You won’t often hear us talking about religion or politics here. We have deep respect for other people’s beliefs and don’t often feel it necessary to try to convince people of ours. However, right now we are a touch fired up. Believe me when I tell you that it is not a good thing when the Bowker sisters get fired up. We tend to get a little crazy. And then we start to do research. And you surely do not want us doing any research. If you live in North Carolina like we do, I am sure you have heard of Amendment One, which is on the ballot for the primary election on May 8th. It reads…
Constitutional amendment to provide that marriage between one man and one woman is the only domestic legal union that shall be valid or recognized in this State.

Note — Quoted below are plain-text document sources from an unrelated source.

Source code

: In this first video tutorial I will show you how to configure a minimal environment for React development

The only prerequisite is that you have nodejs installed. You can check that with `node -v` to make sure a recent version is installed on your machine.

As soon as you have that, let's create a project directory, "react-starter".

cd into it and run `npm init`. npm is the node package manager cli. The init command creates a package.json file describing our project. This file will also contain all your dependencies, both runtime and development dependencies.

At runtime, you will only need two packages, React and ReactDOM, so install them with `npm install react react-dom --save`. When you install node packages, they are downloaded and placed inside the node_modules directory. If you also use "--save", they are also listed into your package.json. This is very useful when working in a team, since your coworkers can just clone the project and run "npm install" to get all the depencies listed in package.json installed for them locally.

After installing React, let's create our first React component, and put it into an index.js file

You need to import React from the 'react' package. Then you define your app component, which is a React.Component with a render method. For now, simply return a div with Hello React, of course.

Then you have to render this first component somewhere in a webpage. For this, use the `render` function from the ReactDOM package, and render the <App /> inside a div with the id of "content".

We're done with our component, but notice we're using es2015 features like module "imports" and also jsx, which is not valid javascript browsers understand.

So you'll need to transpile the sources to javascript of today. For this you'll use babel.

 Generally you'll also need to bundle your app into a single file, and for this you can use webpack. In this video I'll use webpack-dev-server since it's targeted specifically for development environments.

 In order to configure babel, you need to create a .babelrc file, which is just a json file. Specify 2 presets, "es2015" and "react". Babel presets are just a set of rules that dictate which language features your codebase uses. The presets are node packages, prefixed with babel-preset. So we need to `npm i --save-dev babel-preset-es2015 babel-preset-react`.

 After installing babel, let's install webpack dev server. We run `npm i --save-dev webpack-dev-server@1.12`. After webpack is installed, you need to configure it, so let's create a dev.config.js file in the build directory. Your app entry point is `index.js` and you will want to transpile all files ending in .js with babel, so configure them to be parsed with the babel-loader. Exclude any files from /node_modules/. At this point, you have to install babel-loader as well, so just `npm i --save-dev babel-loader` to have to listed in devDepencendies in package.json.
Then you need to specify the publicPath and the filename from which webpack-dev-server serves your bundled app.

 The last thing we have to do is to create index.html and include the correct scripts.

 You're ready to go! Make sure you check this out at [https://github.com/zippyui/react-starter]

Let us start by saying that no matter what you believe about gay marriage, this amendment will have absolutely no impact on the legality of gay marriage in North Carolina. At this point gay marriage is illegal. If this amendment passes or fails, it will continue to be. What this amendment will do is make a change in the North Carolina Constitution to the way marriage is defined and what would be considered an acceptable marriage by the state. This seems very simple, however, the implications of this change could be significantly more wide reaching. This is an amendment that is poorly thought out and vaguely worded. It has the potential to impact not only gay citizens of North Carolina but also all other families in North Carolina that do not fall into the new and restrictively laid out definition established in the amendment. According to our research, here are the possible implications of Amendment One if it passes…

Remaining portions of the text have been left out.